Bone atrophy of the proximal end of the femur following total hip arthroplasty is widely established.
41 We recorded shielding-related bone atrophy in 75% of the hips. This adaptive process was observed during the first few years of follow-up, yet there was no progression thereafter. Cancellous condensation indicating osseointegration in stems, stable by bone ingrowth, mainly appeared in Gruen zones 2 and 6, which explained the high proportion of proximal bone atrophy. This behavior was typical of stems with a greater surface area for bone ingrowth, such as, extensively porous stems. Thus, we could infer that OMNIFLEX stems became more distally integrated in the host tissues despite their porous circumferential surface coated with HA, which circumscribed the metaphyseal zone, probably due mainly to the grit-blasted finish of the middle third of the stem. Takahashi
35 reported proximal bone atrophy in 65% of the second generation and 68% of the third generation stems, in patients of a mean age of 64 years. The mean age of our patients was above 75 years. Younger, more active patients with better bone quality develop less atrophy due to stress shielding. The three stems showing stable fibrous ingrowth exhibited grade I atrophy, which could be attributed to the fibrous fixation. We noted atrophy below the lesser trochanter without diaphysis involvement (third grade) in 16% of the cases. This incidence was lower than that reported by others.

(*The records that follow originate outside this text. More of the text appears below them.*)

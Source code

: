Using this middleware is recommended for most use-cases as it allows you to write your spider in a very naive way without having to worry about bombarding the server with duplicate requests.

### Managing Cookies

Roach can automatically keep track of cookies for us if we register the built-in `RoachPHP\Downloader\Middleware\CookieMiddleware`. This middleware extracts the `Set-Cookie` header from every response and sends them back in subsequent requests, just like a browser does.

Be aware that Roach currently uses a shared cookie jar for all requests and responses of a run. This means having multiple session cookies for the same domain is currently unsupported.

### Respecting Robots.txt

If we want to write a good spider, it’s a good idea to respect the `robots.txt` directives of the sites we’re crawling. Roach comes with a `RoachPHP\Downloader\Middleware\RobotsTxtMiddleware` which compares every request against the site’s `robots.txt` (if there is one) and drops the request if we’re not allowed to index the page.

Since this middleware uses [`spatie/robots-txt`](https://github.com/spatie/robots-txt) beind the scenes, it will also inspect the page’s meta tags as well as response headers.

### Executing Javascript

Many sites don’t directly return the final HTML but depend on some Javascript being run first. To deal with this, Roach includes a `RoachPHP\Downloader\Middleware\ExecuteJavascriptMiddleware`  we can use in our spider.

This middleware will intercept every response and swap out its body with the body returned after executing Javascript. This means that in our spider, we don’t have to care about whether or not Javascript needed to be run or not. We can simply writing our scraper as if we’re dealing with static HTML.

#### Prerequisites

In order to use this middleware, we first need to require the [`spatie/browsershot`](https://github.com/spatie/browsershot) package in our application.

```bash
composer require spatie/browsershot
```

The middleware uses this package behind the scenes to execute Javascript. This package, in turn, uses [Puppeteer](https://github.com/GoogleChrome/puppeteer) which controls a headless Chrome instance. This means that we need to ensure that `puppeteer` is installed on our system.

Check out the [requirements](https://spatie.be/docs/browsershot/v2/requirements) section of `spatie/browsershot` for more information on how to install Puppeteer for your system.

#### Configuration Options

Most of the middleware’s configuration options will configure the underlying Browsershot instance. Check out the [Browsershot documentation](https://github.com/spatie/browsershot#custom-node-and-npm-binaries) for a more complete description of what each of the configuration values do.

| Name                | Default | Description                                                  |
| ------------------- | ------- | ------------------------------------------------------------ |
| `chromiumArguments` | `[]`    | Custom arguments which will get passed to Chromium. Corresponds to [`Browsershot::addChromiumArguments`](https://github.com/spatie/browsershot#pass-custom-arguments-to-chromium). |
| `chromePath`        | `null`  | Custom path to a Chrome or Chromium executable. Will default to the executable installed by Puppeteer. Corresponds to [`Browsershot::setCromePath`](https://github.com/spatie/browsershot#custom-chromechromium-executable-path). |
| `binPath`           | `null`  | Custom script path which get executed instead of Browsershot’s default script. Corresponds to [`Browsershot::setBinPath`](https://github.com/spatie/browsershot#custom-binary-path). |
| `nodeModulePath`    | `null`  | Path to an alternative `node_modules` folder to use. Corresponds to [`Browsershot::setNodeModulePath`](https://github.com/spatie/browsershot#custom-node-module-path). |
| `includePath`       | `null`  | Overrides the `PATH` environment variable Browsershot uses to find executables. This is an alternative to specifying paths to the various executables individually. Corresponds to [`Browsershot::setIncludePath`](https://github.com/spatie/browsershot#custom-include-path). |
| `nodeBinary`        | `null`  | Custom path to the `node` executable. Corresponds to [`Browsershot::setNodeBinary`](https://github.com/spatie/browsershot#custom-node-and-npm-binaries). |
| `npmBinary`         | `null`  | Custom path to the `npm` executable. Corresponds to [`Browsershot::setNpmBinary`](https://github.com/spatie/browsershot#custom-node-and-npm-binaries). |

41,42 The OMNIFLEX stem was shaped like a double wedge and was less stiff, explaining its behavior. Notwithstanding, according to the other authors,
43 we were aware of the radiographic limitations of assessing bone mineral density loss, and concur with Glassman
44 who stresses on the importance of the use of DEXA (dual energy X-ray absorptiometry) in this field.

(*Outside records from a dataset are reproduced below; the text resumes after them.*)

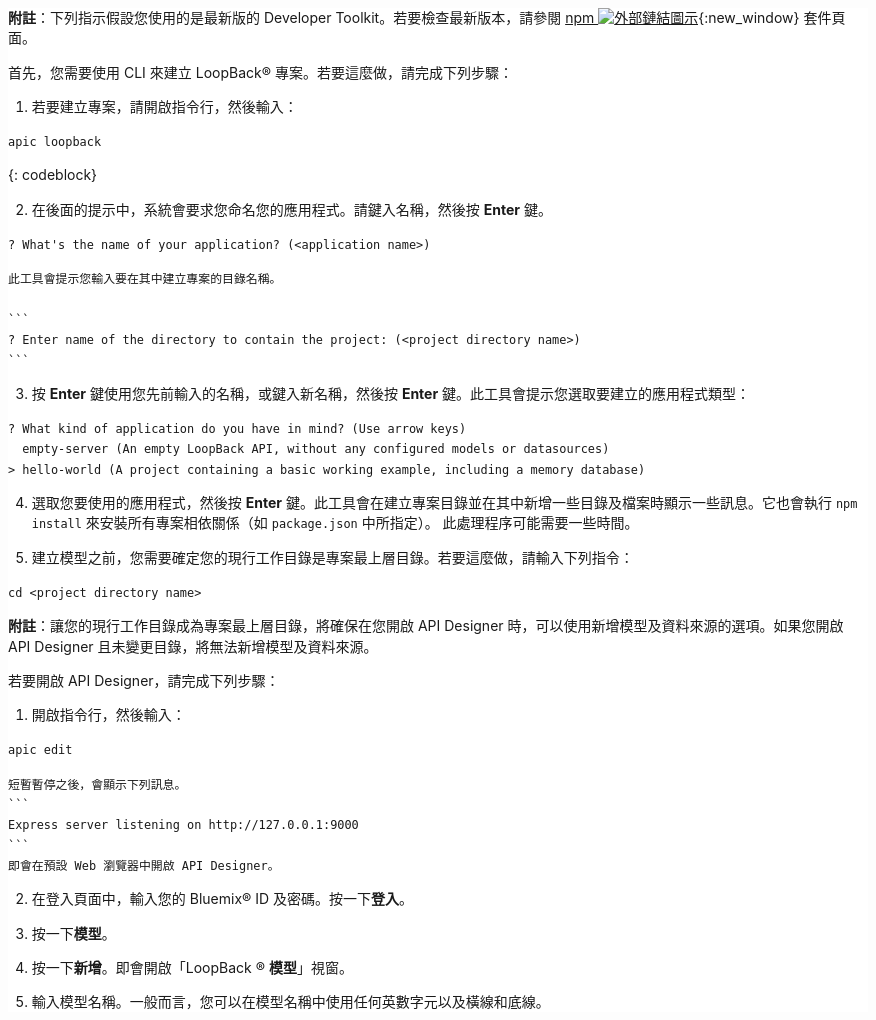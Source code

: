 **附註**：下列指示假設您使用的是最新版的 Developer Toolkit。若要檢查最新版本，請參閱 [npm ![外部鏈結圖示](../../icons/launch-glyph.svg "外部鏈結圖示")](https://www.npmjs.com/package/apiconnect){:new_window} 套件頁面。

首先，您需要使用 CLI 來建立 LoopBack&reg; 專案。若要這麼做，請完成下列步驟：

1. 若要建立專案，請開啟指令行，然後輸入：
  ```
  apic loopback
  ```
  {: codeblock}

2. 在後面的提示中，系統會要求您命名您的應用程式。請鍵入名稱，然後按 **Enter** 鍵。
  ```
  ? What's the name of your application? (<application name>)
  ```
    
    此工具會提示您輸入要在其中建立專案的目錄名稱。

    ```
    ? Enter name of the directory to contain the project: (<project directory name>)
    ```
    
3. 按 **Enter** 鍵使用您先前輸入的名稱，或鍵入新名稱，然後按 **Enter** 鍵。此工具會提示您選取要建立的應用程式類型：
```
? What kind of application do you have in mind? (Use arrow keys)
  empty-server (An empty LoopBack API, without any configured models or datasources)
> hello-world (A project containing a basic working example, including a memory database)
```

4. 選取您要使用的應用程式，然後按 **Enter** 鍵。此工具會在建立專案目錄並在其中新增一些目錄及檔案時顯示一些訊息。它也會執行 `npm install` 來安裝所有專案相依關係（如 `package.json` 中所指定）。
此處理程序可能需要一些時間。

5. 建立模型之前，您需要確定您的現行工作目錄是專案最上層目錄。若要這麼做，請輸入下列指令：
```
cd <project directory name>
```

**附註**：讓您的現行工作目錄成為專案最上層目錄，將確保在您開啟 API Designer 時，可以使用新增模型及資料來源的選項。如果您開啟 API Designer 且未變更目錄，將無法新增模型及資料來源。

若要開啟 API Designer，請完成下列步驟：
1. 開啟指令行，然後輸入：
```
apic edit
```
    短暫暫停之後，會顯示下列訊息。
    ```
    Express server listening on http://127.0.0.1:9000
    ```
    即會在預設 Web 瀏覽器中開啟 API Designer。

2. 在登入頁面中，輸入您的 Bluemix&reg; ID 及密碼。按一下**登入**。

3. 按一下**模型**。

4. 按一下**新增**。即會開啟「LoopBack &reg; **模型**」視窗。

5. 輸入模型名稱。一般而言，您可以在模型名稱中使用任何英數字元以及橫線和底線。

Polyethylene wear was not greater in the revised stem because of mechanical loosening. As shown in other studies, neither was this PE wear greater in femurs showing atrophy due to stress shielding,
45 precluding its relation with osteolysis induced by debris.
The weakness of our study is that the number of dropouts is high (11%), but that is in accordance with others studies.
5 This is difficult to avoid in this elderly population who frequently have associated comorbidities. Another weakness could be the number of patients. However, despite these limitations arising from the number of patients we reviewed during the exact period of time of one year, a reliable database, medical records, and radiographs were collected to make a unique set of data that allowed us to address the survival of such an uncemented femoral stem, in different classifications of femoral bone, in elderly patients. The main strength of this study is the age of the patients, 75 years of age and older, and the follow-up mean of 10,4 years, in comparison with other reports []. The findings of this study indicate that the third generation OMNIFLEX modular stem achieves adequate biological fixation, with favorable clinical–radiographic results obtained in the long-term in this cohort of 52 prostheses, in elderly patients. However, we feel the objective for which this stem was created has not been fulfilled, given the high proportion of stress shielding-induced bone atrophy observed, higher than the reported one, probably due to the patient age. We do not think this problem should affect stem stability, although it could be a concern in the long term. Based on our experience, primary arthroplasties in our unit are essentially performed using a cementless femoral stem, regardless of the patient's age and femoral canal type.